My food tastes tend to run on the cheap side. A good example of this is Dim Sum Go Go vs Momofuku. Momofuku has stunningly good steamed pork buns, but they cost 9 bucks a pair; Dim Sum Go Go has excellent steamed pork buns for like a dollar each. But I also understand that some times you want to spend a lot of money on kick-ass food. I also have a bad habit of giving restaurants too many points for being easy to get to from my house without being aware of it: I feel like Michael Angelos is one of my favorite places to get pizza, but I am not sure how much of that is that they are in delivery range. [EDIT -- Ba is right, and Momofuku and Dim Sum Go Go do not have enough in common to justify a comparison: both are excellent in their own way.]
Fette Sau (BBQ, Williamsburg Brooklyn) -- it is possible I have been out of Texas too long to remember if this is as good as Texas BBQ, but as far as I can discern, it is. Also -- hipsters in their natural environment. (Thank you Sara.)
Sripraphi (Thai, Woodside NY) -- I do not understand why the best Thai food I have ever had -- and not expensive at all -- is off the 7 train in Queens and not in Manhattan, but it is.
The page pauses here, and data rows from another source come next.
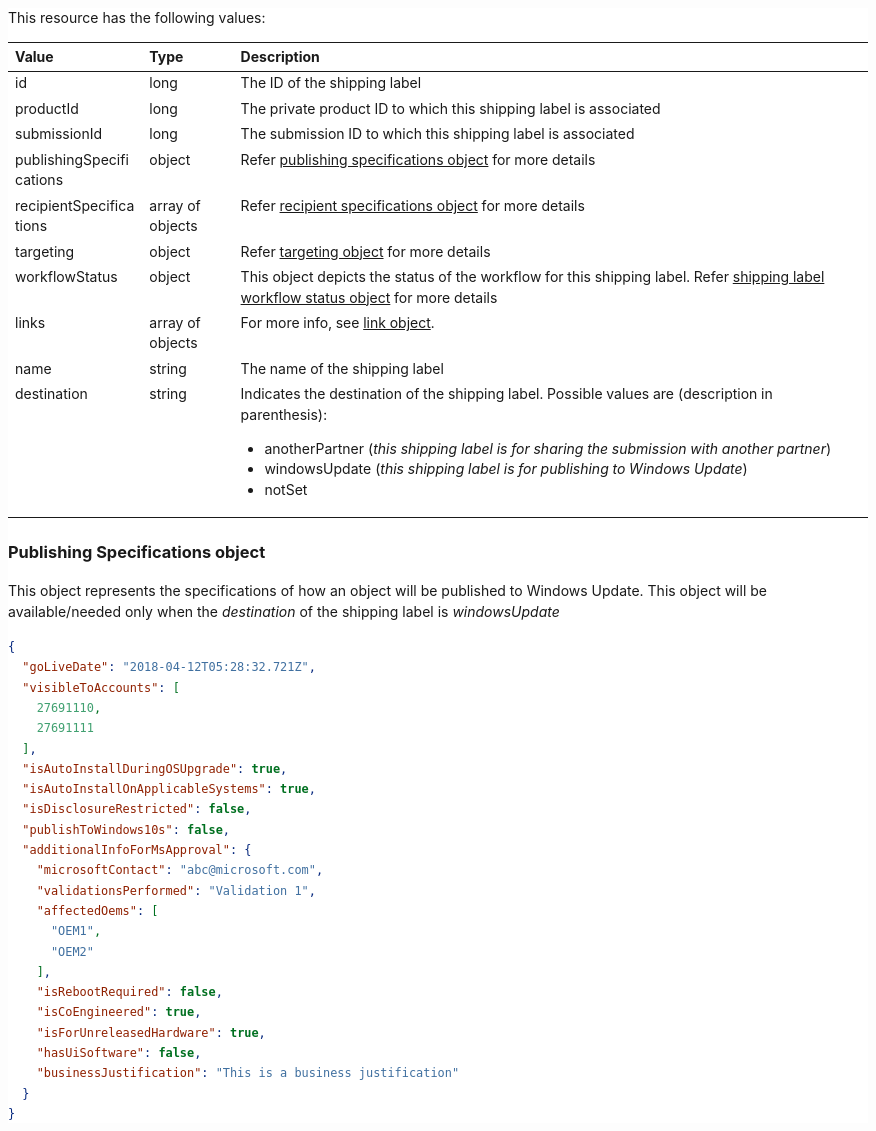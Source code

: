 
This resource has the following values:

| Value | Type | Description |
|:--|:--|:--|
|id|long|The ID of the shipping label|
|productId|long|The private product ID to which this shipping label is associated|
|submissionId|long|The submission ID to which this shipping label is associated|
|publishingSpecifications|object|Refer [publishing specifications object](#publishing-specifications-object) for more details|
|recipientSpecifications|array of objects|Refer [recipient specifications object](#recipient-specifications-object) for more details|
|targeting|object|Refer [targeting object](#targeting-object) for more details|
|workflowStatus|object|This object depicts the status of the workflow for this shipping label. Refer [shipping label workflow status object](#shipping-label-workflow-status-object)  for more details|
|links|array of objects|For more info, see [link object](get-product-data.md#link-object).|
|name|string|The name of the shipping label|
|destination|string|Indicates the destination of the shipping label. Possible values are (description in parenthesis): <ul><li>anotherPartner (*this shipping label is for sharing the submission with another partner*)</li><li>windowsUpdate (*this shipping label is for publishing to Windows Update*)</li><li>notSet</li></ul>|

### Publishing Specifications object

This object represents the specifications of how an object will be published to Windows Update. This object will be available/needed only when the *destination* of the shipping label is *windowsUpdate*

```json
{
  "goLiveDate": "2018-04-12T05:28:32.721Z",
  "visibleToAccounts": [
    27691110,
    27691111
  ],
  "isAutoInstallDuringOSUpgrade": true,
  "isAutoInstallOnApplicableSystems": true,
  "isDisclosureRestricted": false,
  "publishToWindows10s": false,
  "additionalInfoForMsApproval": {
    "microsoftContact": "abc@microsoft.com",
    "validationsPerformed": "Validation 1",
    "affectedOems": [
      "OEM1",
      "OEM2"
    ],
    "isRebootRequired": false,
    "isCoEngineered": true,
    "isForUnreleasedHardware": true,
    "hasUiSoftware": false,
    "businessJustification": "This is a business justification"
  }
}
```
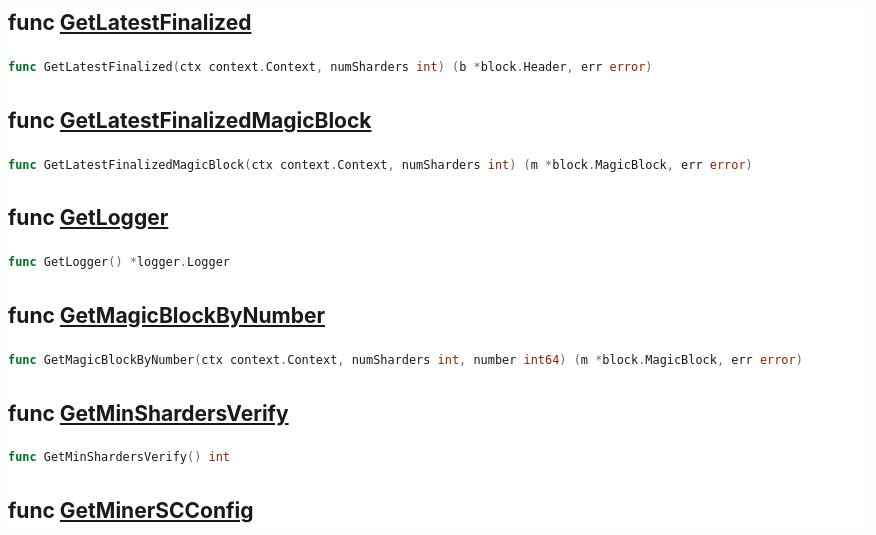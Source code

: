 

<a name="GetLatestFinalized"></a>
## func [GetLatestFinalized](<https://github.com/0chain/gosdk/blob/doc/initial/zcncore/transaction.go#L1068>)

```go
func GetLatestFinalized(ctx context.Context, numSharders int) (b *block.Header, err error)
```



<a name="GetLatestFinalizedMagicBlock"></a>
## func [GetLatestFinalizedMagicBlock](<https://github.com/0chain/gosdk/blob/doc/initial/zcncore/transaction.go#L1113>)

```go
func GetLatestFinalizedMagicBlock(ctx context.Context, numSharders int) (m *block.MagicBlock, err error)
```



<a name="GetLogger"></a>
## func [GetLogger](<https://github.com/0chain/gosdk/blob/doc/initial/zcncore/wallet_base.go#L137>)

```go
func GetLogger() *logger.Logger
```



<a name="GetMagicBlockByNumber"></a>
## func [GetMagicBlockByNumber](<https://github.com/0chain/gosdk/blob/doc/initial/zcncore/transaction.go#L1243>)

```go
func GetMagicBlockByNumber(ctx context.Context, numSharders int, number int64) (m *block.MagicBlock, err error)
```



<a name="GetMinShardersVerify"></a>
## func [GetMinShardersVerify](<https://github.com/0chain/gosdk/blob/doc/initial/zcncore/wallet_base.go#L291>)

```go
func GetMinShardersVerify() int
```



<a name="GetMinerSCConfig"></a>
## func [GetMinerSCConfig](<https://github.com/0chain/gosdk/blob/doc/initial/zcncore/wallet_base.go#L949>)
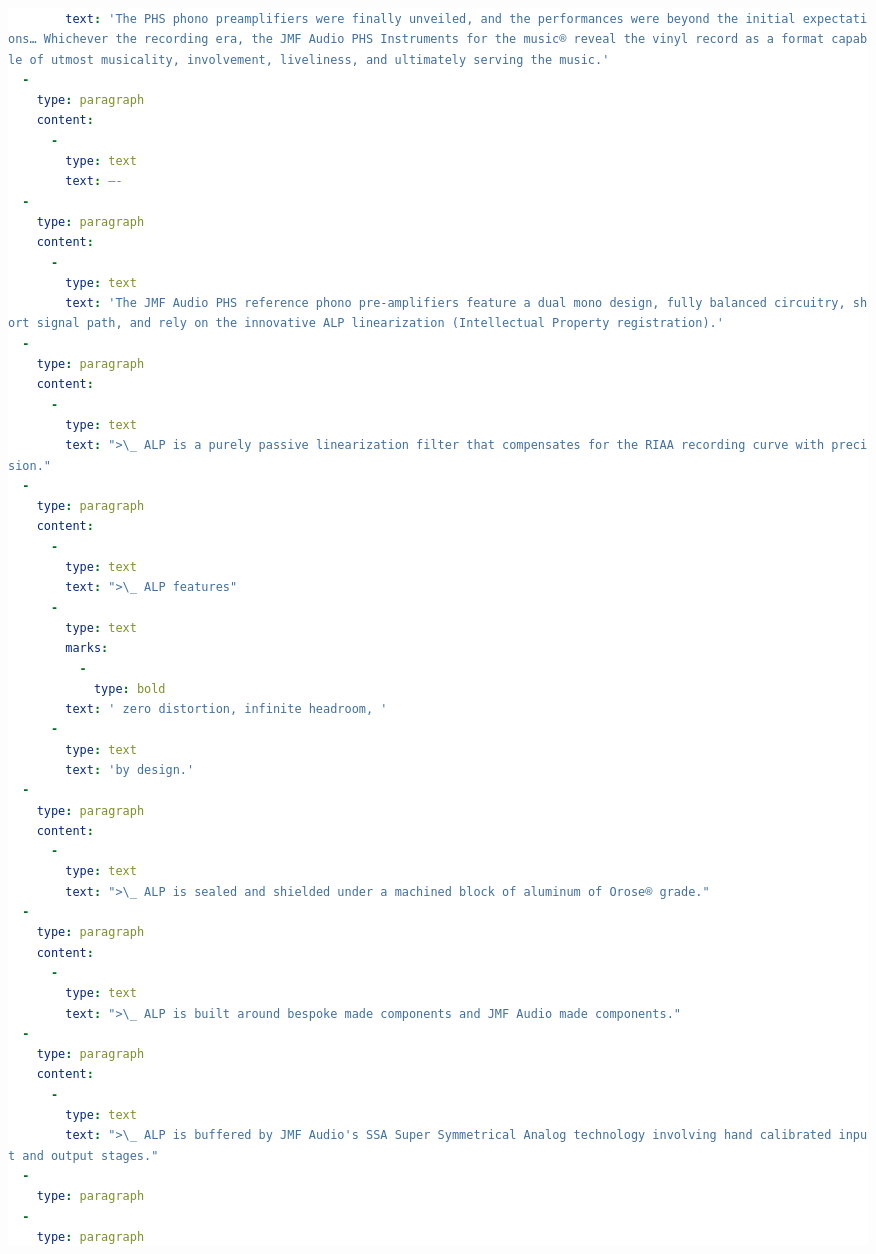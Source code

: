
 ```yaml
        text: 'The PHS phono preamplifiers were finally unveiled, and the performances were beyond the initial expectations… Whichever the recording era, the JMF Audio PHS Instruments for the music® reveal the vinyl record as a format capable of utmost musicality, involvement, liveliness, and ultimately serving the music.'
  -
    type: paragraph
    content:
      -
        type: text
        text: —-
  -
    type: paragraph
    content:
      -
        type: text
        text: 'The JMF Audio PHS reference phono pre-amplifiers feature a dual mono design, fully balanced circuitry, short signal path, and rely on the innovative ALP linearization (Intellectual Property registration).'
  -
    type: paragraph
    content:
      -
        type: text
        text: ">\_ ALP is a purely passive linearization filter that compensates for the RIAA recording curve with precision."
  -
    type: paragraph
    content:
      -
        type: text
        text: ">\_ ALP features"
      -
        type: text
        marks:
          -
            type: bold
        text: ' zero distortion, infinite headroom, '
      -
        type: text
        text: 'by design.'
  -
    type: paragraph
    content:
      -
        type: text
        text: ">\_ ALP is sealed and shielded under a machined block of aluminum of Orose® grade."
  -
    type: paragraph
    content:
      -
        type: text
        text: ">\_ ALP is built around bespoke made components and JMF Audio made components."
  -
    type: paragraph
    content:
      -
        type: text
        text: ">\_ ALP is buffered by JMF Audio's SSA Super Symmetrical Analog technology involving hand calibrated input and output stages."
  -
    type: paragraph
  -
    type: paragraph
```
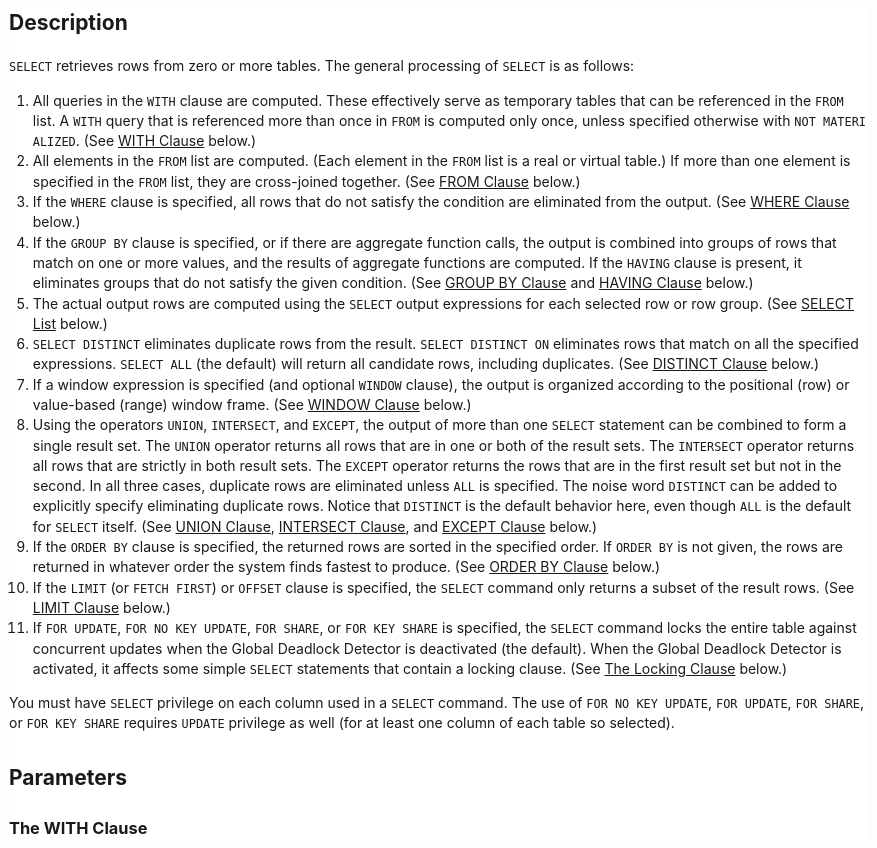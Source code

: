 
## Description

`SELECT` retrieves rows from zero or more tables. The general processing of `SELECT` is as follows:

1.  All queries in the `WITH` clause are computed. These effectively serve as temporary tables that can be referenced in the `FROM` list. A `WITH` query that is referenced more than once in `FROM` is computed only once, unless specified otherwise with `NOT MATERIALIZED`. (See [WITH Clause](#withclause) below.)
2.  All elements in the `FROM` list are computed. (Each element in the `FROM` list is a real or virtual table.) If more than one element is specified in the `FROM` list, they are cross-joined together. (See [FROM Clause](#fromclause) below.)
3.  If the `WHERE` clause is specified, all rows that do not satisfy the condition are eliminated from the output. (See [WHERE Clause](#whereclause) below.)
4.  If the `GROUP BY` clause is specified, or if there are aggregate function calls, the output is combined into groups of rows that match on one or more values, and the results of aggregate functions are computed. If the `HAVING` clause is present, it eliminates groups that do not satisfy the given condition. (See [GROUP BY Clause](#groupbyclause) and [HAVING Clause](#havingclause) below.)
5.  The actual output rows are computed using the `SELECT` output expressions for each selected row or row group. (See [SELECT List](#selectlist) below.)
6.  `SELECT DISTINCT` eliminates duplicate rows from the result. `SELECT DISTINCT ON` eliminates rows that match on all the specified expressions. `SELECT ALL` (the default) will return all candidate rows, including duplicates. (See [DISTINCT Clause](#distinctclause) below.)
7.  If a window expression is specified (and optional `WINDOW` clause), the output is organized according to the positional (row) or value-based (range) window frame. (See [WINDOW Clause](#windowclause) below.)
9.  Using the operators `UNION`, `INTERSECT`, and `EXCEPT`, the output of more than one `SELECT` statement can be combined to form a single result set. The `UNION` operator returns all rows that are in one or both of the result sets. The `INTERSECT` operator returns all rows that are strictly in both result sets. The `EXCEPT` operator returns the rows that are in the first result set but not in the second. In all three cases, duplicate rows are eliminated unless `ALL` is specified. The noise word `DISTINCT` can be added to explicitly specify eliminating duplicate rows. Notice that `DISTINCT` is the default behavior here, even though `ALL` is the default for `SELECT` itself.  (See [UNION Clause](#unionclause), [INTERSECT Clause](#intersectclause), and [EXCEPT Clause](#exceptclause) below.)
10. If the `ORDER BY` clause is specified, the returned rows are sorted in the specified order. If `ORDER BY` is not given, the rows are returned in whatever order the system finds fastest to produce. (See [ORDER BY Clause](#orderbyclause) below.)
11. If the `LIMIT` (or `FETCH FIRST`) or `OFFSET` clause is specified, the `SELECT` command only returns a subset of the result rows. (See [LIMIT Clause](#limitclause) below.)
12. If `FOR UPDATE`, `FOR NO KEY UPDATE`, `FOR SHARE`, or `FOR KEY SHARE` is specified, the `SELECT` command locks the entire table against concurrent updates when the Global Deadlock Detector is deactivated (the default). When the Global Deadlock Detector is activated, it affects some simple `SELECT` statements that contain a locking clause. (See [The Locking Clause](#lockingclause) below.)

You must have `SELECT` privilege on each column used in a `SELECT` command. The use of `FOR NO KEY UPDATE`, `FOR UPDATE`, `FOR SHARE`, or `FOR KEY SHARE` requires `UPDATE` privilege as well (for at least one column of each table so selected).

## Parameters

### The WITH Clause
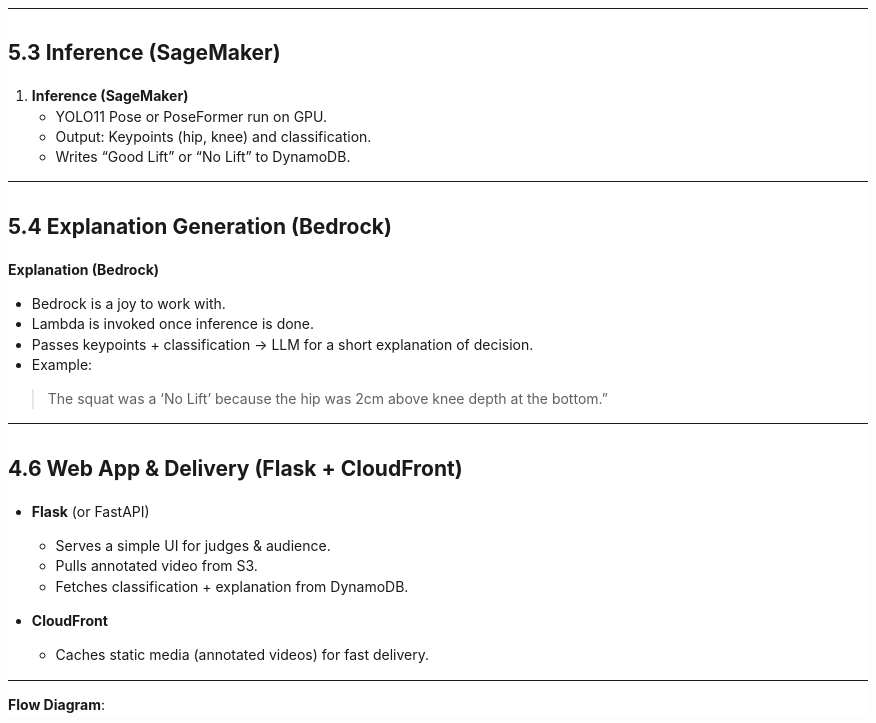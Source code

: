 

---


## 5.3 Inference (SageMaker)

1. **Inference (SageMaker)**  
   - YOLO11 Pose or PoseFormer run on GPU.  
   - Output: Keypoints (hip, knee) and classification.  
   - Writes “Good Lift” or “No Lift” to DynamoDB.



---


## 5.4 Explanation Generation (Bedrock)
**Explanation (Bedrock)**
   - Bedrock is a joy to work with.
   - Lambda is invoked once inference is done.  
   - Passes keypoints + classification → LLM for a short explanation of 
     decision.  
   - Example: 
>The squat was a ‘No Lift’ because the hip was 2cm above knee depth at the bottom.”


---


## 4.6 Web App & Delivery (Flask + CloudFront)

- **Flask** (or FastAPI)  
   - Serves a simple UI for judges & audience.  
   - Pulls annotated video from S3.  
   - Fetches classification + explanation from DynamoDB.

- **CloudFront**  
   - Caches static media (annotated videos) for fast delivery.

---


**Flow Diagram**:  
<p style="text-align: center;">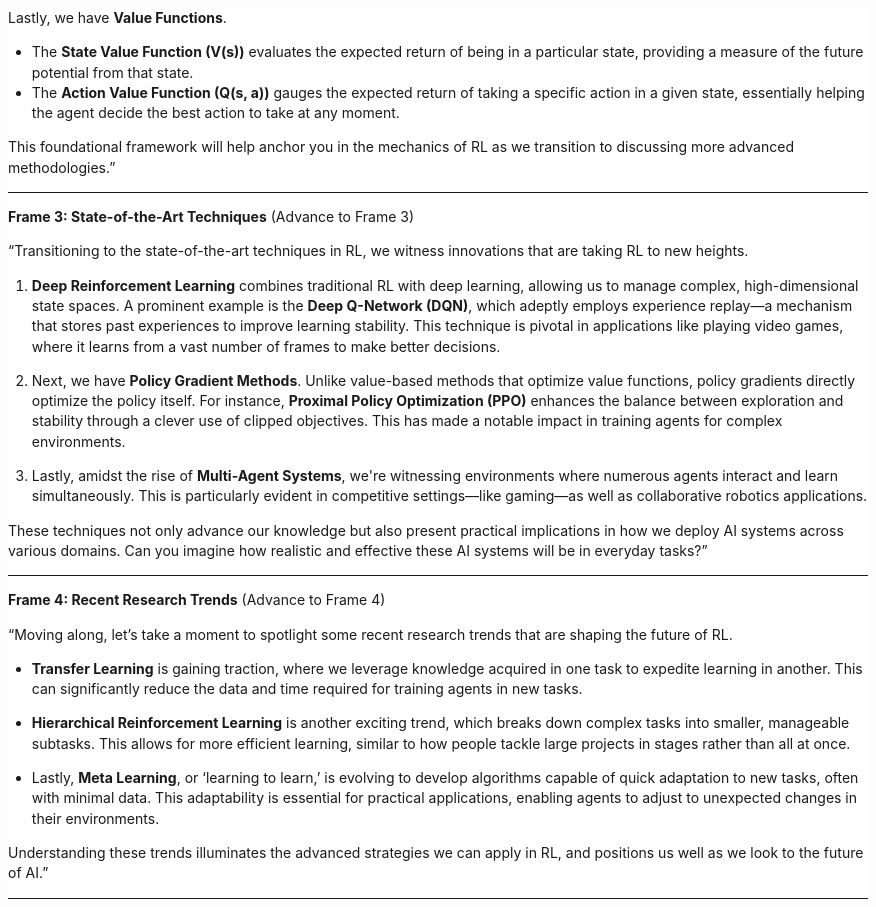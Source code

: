 Lastly, we have **Value Functions**. 
- The **State Value Function (V(s))** evaluates the expected return of being in a particular state, providing a measure of the future potential from that state.
- The **Action Value Function (Q(s, a))** gauges the expected return of taking a specific action in a given state, essentially helping the agent decide the best action to take at any moment. 

This foundational framework will help anchor you in the mechanics of RL as we transition to discussing more advanced methodologies.”

---

**Frame 3: State-of-the-Art Techniques**
(Advance to Frame 3)

“Transitioning to the state-of-the-art techniques in RL, we witness innovations that are taking RL to new heights. 

1. **Deep Reinforcement Learning** combines traditional RL with deep learning, allowing us to manage complex, high-dimensional state spaces. A prominent example is the **Deep Q-Network (DQN)**, which adeptly employs experience replay—a mechanism that stores past experiences to improve learning stability. This technique is pivotal in applications like playing video games, where it learns from a vast number of frames to make better decisions.

2. Next, we have **Policy Gradient Methods**. Unlike value-based methods that optimize value functions, policy gradients directly optimize the policy itself. For instance, **Proximal Policy Optimization (PPO)** enhances the balance between exploration and stability through a clever use of clipped objectives. This has made a notable impact in training agents for complex environments.

3. Lastly, amidst the rise of **Multi-Agent Systems**, we're witnessing environments where numerous agents interact and learn simultaneously. This is particularly evident in competitive settings—like gaming—as well as collaborative robotics applications.

These techniques not only advance our knowledge but also present practical implications in how we deploy AI systems across various domains. Can you imagine how realistic and effective these AI systems will be in everyday tasks?”

---

**Frame 4: Recent Research Trends**
(Advance to Frame 4)

“Moving along, let’s take a moment to spotlight some recent research trends that are shaping the future of RL.

- **Transfer Learning** is gaining traction, where we leverage knowledge acquired in one task to expedite learning in another. This can significantly reduce the data and time required for training agents in new tasks.

- **Hierarchical Reinforcement Learning** is another exciting trend, which breaks down complex tasks into smaller, manageable subtasks. This allows for more efficient learning, similar to how people tackle large projects in stages rather than all at once.

- Lastly, **Meta Learning**, or ‘learning to learn,’ is evolving to develop algorithms capable of quick adaptation to new tasks, often with minimal data. This adaptability is essential for practical applications, enabling agents to adjust to unexpected changes in their environments.

Understanding these trends illuminates the advanced strategies we can apply in RL, and positions us well as we look to the future of AI.”

---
As soon as you walk in you know this is another level of Thai food -- for starters the place is abnormally big inside considering its location. It looks to me like it was so good they expanded into the restaurant next door. They also have a nice backyard area. (Thank you Jason and Ximena and Alex)
Natural Tofu Resturant (Korean, Sunnyside Queens) -- similarly, my favorite Korean food is also in Queens, lava hot bowls of bibimbab. Don't let the name fool you -- they are not vegetarian, though they do make great tofu if you are into that kind of thing. (Thanks Nathaniel)
Zen Palate (Asian Vegetarian, 9th ave a 46th) -- this is a vegetarian resturant recommended by a meat-eater from Texas so you can trust me -- it is not at all like other vegetarian places that serve you piles of colored much like in Brazil (the movie). Sara and I lived at this place in college.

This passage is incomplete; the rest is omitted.